The research that went into historical art forgers, painting techniques, nomenclature and practices featured in the novel is impressive. I learned a lot about different types of painting, different approaches to it and the mechanics of it as well, just by reading the details that were added to the text and story line. However, I'm sorry to say that this attention to detail seemed to backfire on occasion: when you spend so much time writing details into your text, your readers pay them more attention, so when you make a minor mistake (say, for example, he requirement of being fingerprinted to volunteer at a juvenile detention center) it jumps out.
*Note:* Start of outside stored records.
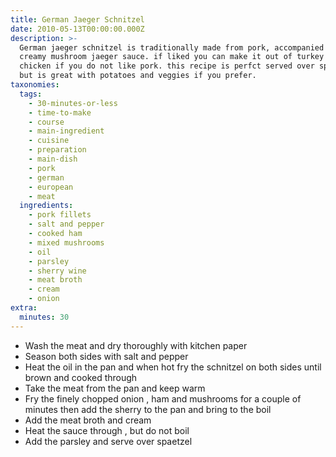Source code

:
 ```yaml
---
title: German Jaeger Schnitzel
date: 2010-05-13T00:00:00.000Z
description: >-
  German jaeger schnitzel is traditionally made from pork, accompanied by a
  creamy mushroom jaeger sauce. if liked you can make it out of turkey or
  chicken if you do not like pork. this recipe is perfct served over spaetzel,
  but is great with potatoes and veggies if you prefer.
taxonomies:
  tags:
    - 30-minutes-or-less
    - time-to-make
    - course
    - main-ingredient
    - cuisine
    - preparation
    - main-dish
    - pork
    - german
    - european
    - meat
  ingredients:
    - pork fillets
    - salt and pepper
    - cooked ham
    - mixed mushrooms
    - oil
    - parsley
    - sherry wine
    - meat broth
    - cream
    - onion
extra:
  minutes: 30
---
```

 - Wash the meat and dry thoroughly with kitchen paper
 - Season both sides with salt and pepper
 - Heat the oil in the pan and when hot fry the schnitzel on both sides until brown and cooked through
 - Take the meat from the pan and keep warm
 - Fry the finely chopped onion , ham and mushrooms for a couple of minutes then add the sherry to the pan and bring to the boil
 - Add the meat broth and cream
 - Heat the sauce through , but do not boil
 - Add the parsley and serve over spaetzel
Additionally, while the story's play was interesting, I'm sorry to say that the main character, in fact, was not. Aside from the tired cliche of the starving artist character, which is drenched in pained, labor-of-love desperation to not sell out, Claire Roth was one of those women who you just want to shake until their teeth rattle, then wash your hands of them because no matter how many mistakes they've made in the past, they just don't seem to have learned anything. You kind of start to think that maybe they actually deserve what they get when, somehow, their misguided decisions in love and life just keep turning out to be - well, bad.
I'd recommend this book to "mystery lite" lovers, as it's high on the suspense and discovery scales but lacks the grit of a lot of modern crime novels. It's also good for a book club or reading group, which is where I picked it up, because it seems like everyone can find something they enjoyed and something that irritated them about the story, and it's a different combination thereof for almost every individual. Look for "The Art Forger" now in the local bookstore of your choice.